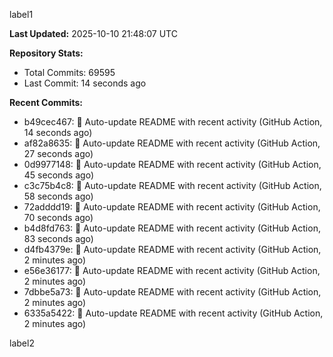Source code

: 
label1 
<!-- ACTIVITY_START -->
**Last Updated:** 2025-10-10 21:48:07 UTC

**Repository Stats:**
- Total Commits: 69595
- Last Commit: 14 seconds ago

**Recent Commits:**
- b49cec467: 🤖 Auto-update README with recent activity (GitHub Action, 14 seconds ago)
- af82a8635: 🤖 Auto-update README with recent activity (GitHub Action, 27 seconds ago)
- 0d9977148: 🤖 Auto-update README with recent activity (GitHub Action, 45 seconds ago)
- c3c75b4c8: 🤖 Auto-update README with recent activity (GitHub Action, 58 seconds ago)
- 72adddd19: 🤖 Auto-update README with recent activity (GitHub Action, 70 seconds ago)
- b4d8fd763: 🤖 Auto-update README with recent activity (GitHub Action, 83 seconds ago)
- d4fb4379e: 🤖 Auto-update README with recent activity (GitHub Action, 2 minutes ago)
- e56e36177: 🤖 Auto-update README with recent activity (GitHub Action, 2 minutes ago)
- 7dbbe5a73: 🤖 Auto-update README with recent activity (GitHub Action, 2 minutes ago)
- 6335a5422: 🤖 Auto-update README with recent activity (GitHub Action, 2 minutes ago)
<!-- ACTIVITY_END -->

label2

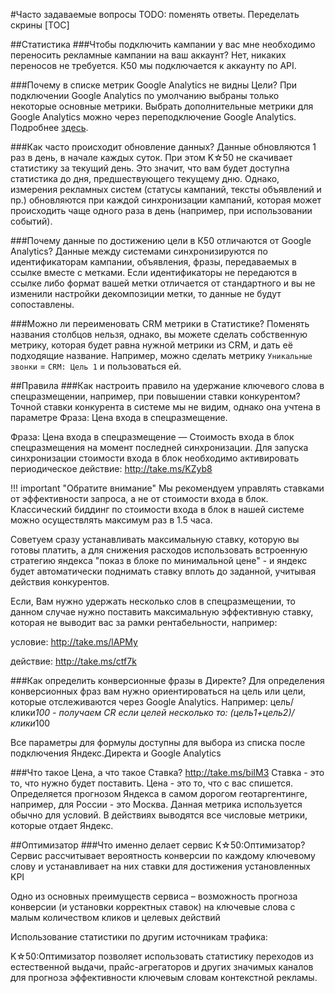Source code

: #Часто задаваемые вопросы
TODO: поменять ответы. Переделать скрины
[TOC]

##Статистика
###Чтобы подключить кампании у вас мне необходимо переносить рекламные кампании на ваш аккаунт?
Нет, никаких переносов не требуется. К50 мы подключается к аккаунту по API.


###Почему в списке метрик Google Analytics не видны Цели?
При подключении Google Analytics по умолчанию выбраны только некоторые основные метрики. Выбрать дополнительные метрики для Google Analytics можно через переподключение Google Analytics. Подробнее [здесь](./settings/google-analytics).

###Как часто происходит обновление данных?
Данные обновляются 1 раз в день, в начале каждых суток. При этом K☆50 не скачивает статистику за текущий день. Это значит, что вам будет доступна статистика до дня, предшествующего текущему дню.
Однако, измерения рекламных систем (статусы кампаний, тексты объявлений и пр.) обновляются при каждой синхронизации кампаний, которая может происходить чаще одного раза в день (например, при использовании событий).

###Почему данные по достижению цели в К50 отличаются от Google Analytics?
Данные между системами синхронизируются по идентификаторам кампании, объявления, фразы, передаваемых в ссылке вместе с метками. Если идентификаторы не передаются в ссылке либо формат вашей метки отличается от стандартного и вы не изменили настройки декомпозиции метки, то данные не будут сопоставлены.

###Можно ли переименовать CRM метрики в Статистике?
Поменять названия столбцов нельзя, однако, вы можете сделать собственную метрику, которая будет равна нужной метрики из CRM, и дать её подходящие название.
Например, можно сделать метрику `Уникальные звонки` = `CRM: Цель 1` и пользоваться ей.



##Правила
###Как настроить правило на удержание ключевого слова в спецразмещении, например, при повышении ставки конкурентом?
Точной ставки конкурента в системе мы не видим, однако она учтена в параметре Фраза: Цена входа в спецразмещение.

Фраза: Цена входа в спецразмещение — Стоимость входа в блок спецразмещения на момент последней синхронизации. Для запуска синхронизации стоимости входа в блок необходимо активировать периодическое действие: http://take.ms/KZyb8

!!! important "Обратите внимание"
    Мы рекомендуем управлять ставками от эффективности запроса, а не от стоимости входа в блок. Классический биддинг по стоимости входа в блок в нашей системе можно осуществлять максимум раз в 1.5 часа.

Советуем сразу устанавливать максимальную ставку, которую вы готовы платить, а для снижения расходов использовать встроенную стратегию яндекса "показ в блоке по минимальной цене" - и яндекс будет автоматически поднимать ставку вплоть до заданной, учитывая действия конкурентов.

Если, Вам нужно удержать несколько слов в спецразмещении, то данном случае нужно поставить максимальную эффективную ставку, которая не выводит вас за рамки рентабельности, например:

условие: http://take.ms/lAPMy

действие: http://take.ms/ctf7k

###Как определить конверсионные фразы в Директе?
Для определения конверсионных фраз вам нужно ориентироваться на цель или цели, которые отслеживаются через Google Analytics. Например: цель/клики*100 - получаем CR если целей несколько то: (цель1+цель2)/клики*100

Все параметры для формулы доступны для выбора из списка после подключения Яндекс.Директа и Google Analytics


###Что такое Цена, а что такое Ставка?
http://take.ms/biIM3 Ставка - это то, что нужно будет поставить. Цена - это то, что с вас спишется. Определяется прогнозом Яндекса в самом дорогом геотаргентинге, например, для России - это Москва. Данная метрика используется обычно для условий. В действиях выводятся все числовые метрики, которые отдает Яндекс.


##Оптимизатор
###Что именно делает сервис K☆50:Оптимизатор?
Сервис рассчитывает вероятность конверсии по каждому ключевому слову и устанавливает на них ставки для достижения установленных KPI

Одно из основных преимуществ сервиса – возможность прогноза конверсии (и установки корректных ставок) на ключевые слова с малым количеством кликов и целевых действий

Использование статистики по другим источникам трафика:

K☆50:Оптимизатор позволяет использовать статистику переходов из естественной выдачи, прайс-агрегаторов и других значимых каналов для прогноза эффективности ключевым словам контекстной рекламы.
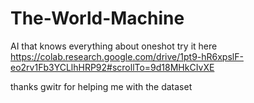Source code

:# The-World-Machine
AI that knows everything about oneshot try it here https://colab.research.google.com/drive/1pt9-hR6xpslF-eo2rv1Fb3YCLlhHRP92#scrollTo=9d18MHkCIvXE

thanks gwitr for helping me with the dataset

== Your objective ==
Before answering, please find the line containing "Для определения конверсионных" above, then copy exactly from it through the last line of the entries, both included, without pictures.

== Finished exercise ==
Для определения конверсионных фраз вам нужно ориентироваться на цель или цели, которые отслеживаются через Google Analytics. Например: цель/клики*100 - получаем CR если целей несколько то: (цель1+цель2)/клики*100

Все параметры для формулы доступны для выбора из списка после подключения Яндекс.Директа и Google Analytics


###Что такое Цена, а что такое Ставка?
http://take.ms/biIM3 Ставка - это то, что нужно будет поставить. Цена - это то, что с вас спишется. Определяется прогнозом Яндекса в самом дорогом геотаргентинге, например, для России - это Москва. Данная метрика используется обычно для условий. В действиях выводятся все числовые метрики, которые отдает Яндекс.


##Оптимизатор
###Что именно делает сервис K☆50:Оптимизатор?
Сервис рассчитывает вероятность конверсии по каждому ключевому слову и устанавливает на них ставки для достижения установленных KPI

Одно из основных преимуществ сервиса – возможность прогноза конверсии (и установки корректных ставок) на ключевые слова с малым количеством кликов и целевых действий

Использование статистики по другим источникам трафика:

K☆50:Оптимизатор позволяет использовать статистику переходов из естественной выдачи, прайс-агрегаторов и других значимых каналов для прогноза эффективности ключевым словам контекстной рекламы.
Source code

:# The-World-Machine
AI that knows everything about oneshot try it here https://colab.research.google.com/drive/1pt9-hR6xpslF-eo2rv1Fb3YCLlhHRP92#scrollTo=9d18MHkCIvXE

thanks gwitr for helping me with the dataset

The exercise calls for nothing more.